Strain demands answers

Sheriff wants to make sure jail design is keeping in prisoners

By Suzanne Le Breton
St. Tammany News
Published on Wednesday, March 3, 2010 12:29 AM CST



Now that suspected murderer Carlos Rodriguez is back behind bars, Sheriff Jack Strain is focusing his attention on making sure Rodriguez and the other 1,200 prisoners who call the St. Tammany Parish Jail home, stay there.

Strain said as sheriff, he takes full responsibility for Rodriguez’s escape Feb. 20, but he lays much of the blame not on his men but on the structure in which they work.

He said prisoners spend much of their time trying to figure out ways to beat the structure, and he as the sheriff over the jail, must trust that structure is as secure as possible.

Strain meet experts with Robert Lambert and Associates, the architectural firm who designed the section of the jail Rodriguez was held in, on Friday.

This is the second break in at the jail in less than a year, and Strain said he wants answers.

He has requested the experts review the structure to identify any other weaknesses not already brought to light by the two breakouts.

“I want to know any potential weak points in the jail,” Strain said. “They designed and built the jail. They understand it better than I do as a physical structure.”

Rodriguez was able to get out of the jail by getting through a ceiling tile, crawling through a crawlspace and breaking through a concrete wall.
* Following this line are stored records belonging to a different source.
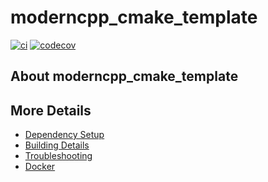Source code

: # moderncpp_cmake_template

[![ci](https://github.com/Sakezaf/moderncpp_cmake_template/actions/workflows/ci.yml/badge.svg)](https://github.com/Sakezaf/moderncpp_cmake_template/actions/workflows/ci.yml)
[![codecov](https://codecov.io/gh/Sakezaf/moderncpp_cmake_template/graph/badge.svg?token=68V52GTSZZ)](https://codecov.io/gh/Sakezaf/moderncpp_cmake_template)

## About moderncpp_cmake_template

## More Details

-   [Dependency Setup](README_dependencies.md)
-   [Building Details](README_building.md)
-   [Troubleshooting](README_troubleshooting.md)
-   [Docker](README_docker.md)
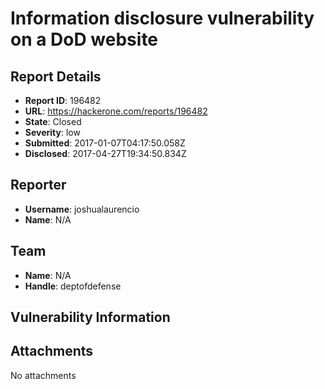 # Information disclosure vulnerability on a DoD website

## Report Details
- **Report ID**: 196482
- **URL**: https://hackerone.com/reports/196482
- **State**: Closed
- **Severity**: low
- **Submitted**: 2017-01-07T04:17:50.058Z
- **Disclosed**: 2017-04-27T19:34:50.834Z

## Reporter
- **Username**: joshualaurencio
- **Name**: N/A

## Team
- **Name**: N/A
- **Handle**: deptofdefense

## Vulnerability Information


## Attachments
No attachments
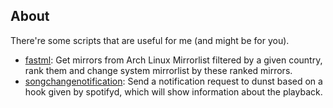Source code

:## About

There're some scripts that are useful for me (and might be for you).
* [fastml](./fastml): Get mirrors from Arch Linux Mirrorlist filtered by a given country, rank them and change system mirrorlist by these ranked mirrors.
* [songchangenotification](./songchangenotification): Send a notification request to dunst based on a hook given by spotifyd, which will show information about the playback.
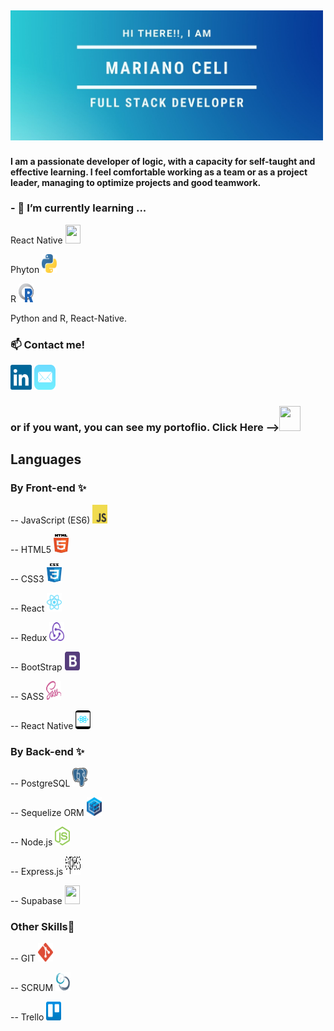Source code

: <h2>
<img width="500" heigth="30" src="https://github.com/nanoceli/nanoceli/blob/main/images/presentacion.png">
</h2>
<h4>I am a passionate developer of logic, with a capacity for self-taught and
effective learning. I feel comfortable working as a team or as a project
leader, managing to optimize projects and good teamwork.</h4>

<h3>- 🌱 I’m currently learning ... </h3>
<p>React Native <img src="https://p.kindpng.com/picc/s/765-7652239_react-native-svg-logo-hd-png-download.png" height="30" width="24" ></p>
<p>Phyton <img src="https://github.com/nanoceli/nanoceli/blob/main/images/python-5.svg" height="30" width="24" ></p>
<p>R <img src="https://github.com/nanoceli/nanoceli/blob/main/images/r-lang.svg" height="30" width="24" ></p>
 Python and R, React-Native.

<h3> 📫 Contact me!</h4>
<a href="https://www.linkedin.com/in/marianoalejandroceli/"><img  height="40" width="34" src="https://github.com/nanoceli/nanoceli/blob/main/images/linkedin-icon-2.svg"></a>
<a href="mailto: Marianoalejandroceli@gmail.com"><img   height="40" width="34" src="https://github.com/nanoceli/nanoceli/blob/main/images/mail-ios.svg"></a>

<h3 color="red" >or if you want, you can see my portoflio. Click Here --><a href="https://nanoceli.github.io/"><img height="40" width="34" src="https://upload.wikimedia.org/wikipedia/commons/thumb/3/37/Portfolio.svg/1229px-Portfolio.svg.png"></a><h3>
<p/>
 <p/>
 <p/>
<h2>Languages</h3>
<h3>By Front-end ✨</h4>
<p>-- JavaScript (ES6) <img src="https://github.com/nanoceli/nanoceli/blob/main/images/logo-javascript.svg" height="30" width="24" ></p>
<p>-- HTML5 <img src="https://github.com/nanoceli/nanoceli/blob/main/images/html5.svg" height="30" width="24" ></p>
<p>-- CSS3 <img src="https://github.com/nanoceli/nanoceli/blob/main/images/css-5.svg" height="30" width="24" ></p>
<p>-- React <img src="https://github.com/nanoceli/nanoceli/blob/main/images/react-2.svg" height="30" width="24" ></p>
<p>-- Redux <img src="https://github.com/nanoceli/nanoceli/blob/main/images/redux.svg" height="30" width="24" ></p>
<p>-- BootStrap <img src="https://github.com/nanoceli/nanoceli/blob/main/images/bootstrap-4.svg" height="30" width="24" ></p>
<p>-- SASS <img src="https://github.com/nanoceli/nanoceli/blob/main/images/sass-1.svg" height="30" width="24" ></p>
<p>-- React Native <img src="https://github.com/nanoceli/nanoceli/blob/main/images/react-native-app.svg" height="30" width="24" ></p>

<h3>By Back-end ✨</h4>
<p>-- PostgreSQL <img alt="PostgreSQL" src="https://github.com/nanoceli/nanoceli/blob/main/images/postgresql.svg" height="30" width="24" > </p>
<p>-- Sequelize ORM <img height="30" width="24" src="https://github.com/nanoceli/nanoceli/blob/main/images/sequelize.svg"> </p>
<p>-- Node.js <img height="30" width="24" src="https://github.com/nanoceli/nanoceli/blob/main/images/nodejs-icon.svg"></p>
<p>-- Express.js <img height="30" width="24" src="https://github.com/nanoceli/nanoceli/blob/main/images/expressjs.svg">  </p>
<p>-- Supabase <img height="30" width="24" src="https://marketplace-assets.digitalocean.com/logos/supabase-supabaserealtime-18-04.svg"></p>

<h3>Other Skills💪</h4>
<p>-- GIT <img height="30" width="24" src="https://github.com/nanoceli/nanoceli/blob/main/images/git-icon.svg"> </p>
<p>-- SCRUM <img height="30" width="24" src="https://github.com/nanoceli/nanoceli/blob/main/images/scrum-1.svg"> </p>
<p>-- Trello <img height="30" width="24" src="https://github.com/nanoceli/nanoceli/blob/main/images/trello.svg"> </p>

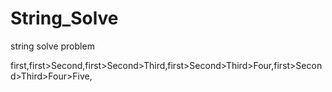 # String_Solve
string solve problem

first,first>Second,first>Second>Third,first>Second>Third>Four,first>Second>Third>Four>Five,
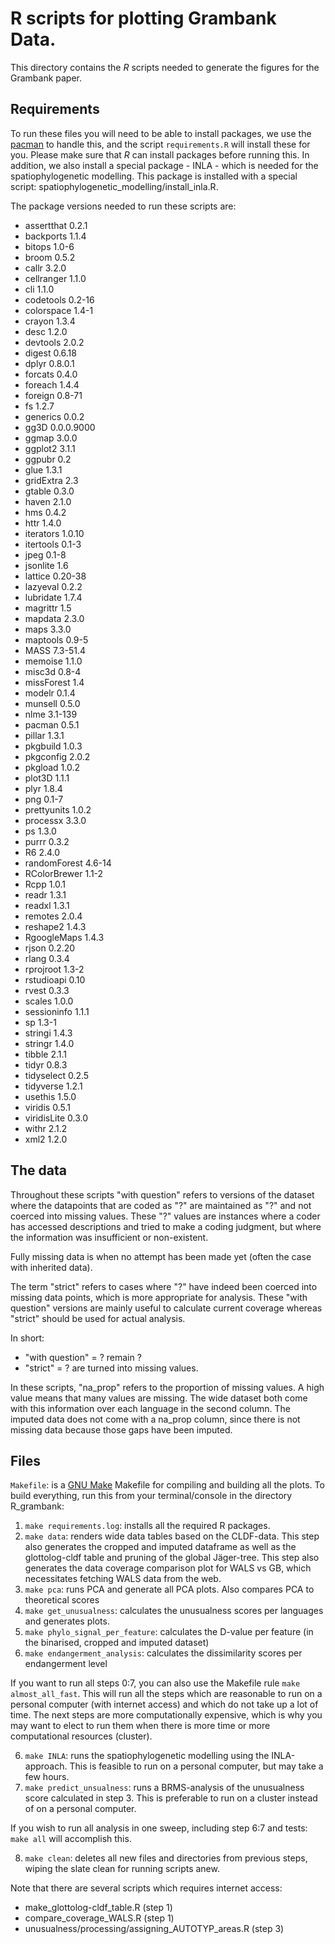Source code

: # R scripts for plotting Grambank Data.

This directory contains the *R* scripts needed to generate the figures for the Grambank paper.

## Requirements

To run these files you will need to be able to install packages, we use the [pacman](https://github.com/trinker/pacman) to handle this, and the script `requirements.R` will install these for you. Please make sure that *R* can install packages before running this. In addition, we also install a special package - INLA - which is needed for the spatiophylogenetic modelling. This package is installed with a special script: spatiophylogenetic_modelling/install_inla.R.

The package versions needed to run these scripts are:

* assertthat 0.2.1
* backports 1.1.4
* bitops 1.0-6
* broom 0.5.2
* callr 3.2.0
* cellranger 1.1.0
* cli 1.1.0
* codetools 0.2-16
* colorspace 1.4-1
* crayon 1.3.4
* desc 1.2.0
* devtools 2.0.2
* digest 0.6.18
* dplyr 0.8.0.1
* forcats 0.4.0
* foreach 1.4.4
* foreign 0.8-71
* fs 1.2.7
* generics 0.0.2
* gg3D 0.0.0.9000
* ggmap 3.0.0
* ggplot2 3.1.1
* ggpubr 0.2
* glue 1.3.1
* gridExtra 2.3
* gtable 0.3.0
* haven 2.1.0
* hms 0.4.2
* httr 1.4.0
* iterators 1.0.10
* itertools 0.1-3
* jpeg 0.1-8
* jsonlite 1.6
* lattice 0.20-38
* lazyeval 0.2.2
* lubridate 1.7.4
* magrittr 1.5
* mapdata 2.3.0
* maps 3.3.0
* maptools 0.9-5
* MASS 7.3-51.4
* memoise 1.1.0
* misc3d 0.8-4
* missForest 1.4
* modelr 0.1.4
* munsell 0.5.0
* nlme 3.1-139
* pacman 0.5.1
* pillar 1.3.1
* pkgbuild 1.0.3
* pkgconfig 2.0.2
* pkgload 1.0.2
* plot3D 1.1.1
* plyr 1.8.4
* png 0.1-7
* prettyunits 1.0.2
* processx 3.3.0
* ps 1.3.0
* purrr 0.3.2
* R6 2.4.0
* randomForest 4.6-14
* RColorBrewer 1.1-2
* Rcpp 1.0.1
* readr 1.3.1
* readxl 1.3.1
* remotes 2.0.4
* reshape2 1.4.3
* RgoogleMaps 1.4.3
* rjson 0.2.20
* rlang 0.3.4
* rprojroot 1.3-2
* rstudioapi 0.10
* rvest 0.3.3
* scales 1.0.0
* sessioninfo 1.1.1
* sp 1.3-1
* stringi 1.4.3
* stringr 1.4.0
* tibble 2.1.1
* tidyr 0.8.3
* tidyselect 0.2.5
* tidyverse 1.2.1
* usethis 1.5.0
* viridis 0.5.1
* viridisLite 0.3.0
* withr 2.1.2
* xml2 1.2.0

## The data

Throughout these scripts "with question" refers to versions of the dataset where the datapoints that are coded as "?" are maintained as "?" and not coerced into missing values. These "?" values are instances where a coder has accessed descriptions and tried to make a coding judgment, but where the information was insufficient or non-existent.

Fully missing data is when no attempt has been made yet (often the case with inherited data).

The term "strict" refers to cases where "?" have indeed been coerced into missing data points, which is more appropriate for analysis. These "with question" versions are mainly useful to calculate current coverage whereas "strict" should be used for actual analysis.

In short:

* "with question" = ? remain ?
* "strict" = ? are turned into missing values.

In these scripts, "na_prop" refers to the proportion of missing values. A high value means that many values are missing. The wide dataset both come with this information over each language in the second column. The imputed data does not come with a na_prop column, since there is not missing data because those gaps have been imputed.

## Files

`Makefile`: is a [GNU Make](https://www.gnu.org/software/make/) Makefile for compiling and building all the plots. To build everything, run this from your terminal/console in the directory R_grambank:

1. `make requirements.log`: installs all the required R packages.
2. `make data`: renders wide data tables based on the CLDF-data. This step also generates the cropped and imputed dataframe as well as the glottolog-cldf table and pruning of the global Jäger-tree. This step also generates the data coverage comparison plot for WALS vs GB, which necessitates fetching WALS data from the web.
3. `make pca`: runs PCA and generate all PCA plots. Also compares PCA to theoretical scores
4. `make get_unusualness`: calculates the unusualness scores per languages and generates plots.
5. `make phylo_signal_per_feature`: calculates the D-value per feature (in the binarised, cropped and imputed dataset)
6. `make endangerment_analysis`: calculates the dissimilarity scores per endangerment level

If you want to run all steps 0:7, you can also use the Makefile rule `make almost_all_fast`. This will run all the steps which are reasonable to run on a personal computer (with internet access) and which do not take up a lot of time. The next steps are more computationally expensive, which is why you may want to elect to run them when there is more time or more computational resources (cluster).

6. `make INLA`: runs the spatiophylogenetic modelling using the INLA-approach. This is feasible to run on a personal computer, but may take a few hours.
7. `make predict_unsualness`: runs a BRMS-analysis of the unusualness score calculated in step 3. This is preferable to run on a cluster instead of on a personal computer.

If you wish to run all analysis in one sweep, including step 6:7 and tests: `make all` will accomplish this.

8. `make clean`: deletes all new files and directories from previous steps, wiping the slate clean for running scripts anew.

Note that there are several scripts which requires internet access:

* make_glottolog-cldf_table.R (step 1)
* compare_coverage_WALS.R (step 1)
* unusualness/processing/assigning_AUTOTYP_areas.R (step 3)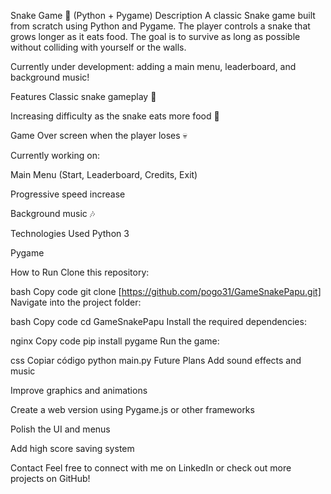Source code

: Snake Game 🐍 (Python + Pygame)
Description
A classic Snake game built from scratch using Python and Pygame.
The player controls a snake that grows longer as it eats food.
The goal is to survive as long as possible without colliding with yourself or the walls.

Currently under development: adding a main menu, leaderboard, and background music!

Features
Classic snake gameplay 🐍

Increasing difficulty as the snake eats more food 🍎

Game Over screen when the player loses 💀

Currently working on:

Main Menu (Start, Leaderboard, Credits, Exit)

Progressive speed increase

Background music 🎶

Technologies Used
Python 3

Pygame

How to Run
Clone this repository:

bash
Copy code
git clone [https://github.com/pogo31/GameSnakePapu.git]
Navigate into the project folder:

bash
Copy code
cd GameSnakePapu
Install the required dependencies:

nginx
Copy code
pip install pygame
Run the game:

css
Copiar código
python main.py
Future Plans
Add sound effects and music

Improve graphics and animations

Create a web version using Pygame.js or other frameworks

Polish the UI and menus

Add high score saving system

Contact
Feel free to connect with me on LinkedIn or check out more projects on GitHub!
Once outside the building he used a twisted bed sheet to get over the razor wire and fled in a waiting car.

Strain has asked the engineers to review the ceiling and to report back to him as soon as possible.

He said he already knows the ceiling tiles is a weak point that needs to be addresses, as another inmate used the same method to escape from a jail last year in Livingston Parish that has the same style ceiling.

Strain is revealing little information about what he knows concerning how Rodriguez was able to lift the tile, which Strain said is very large and heavy; as well as how he was able to defeat what was supposed to be a solid concrete wall in the crawl space above the ceiling.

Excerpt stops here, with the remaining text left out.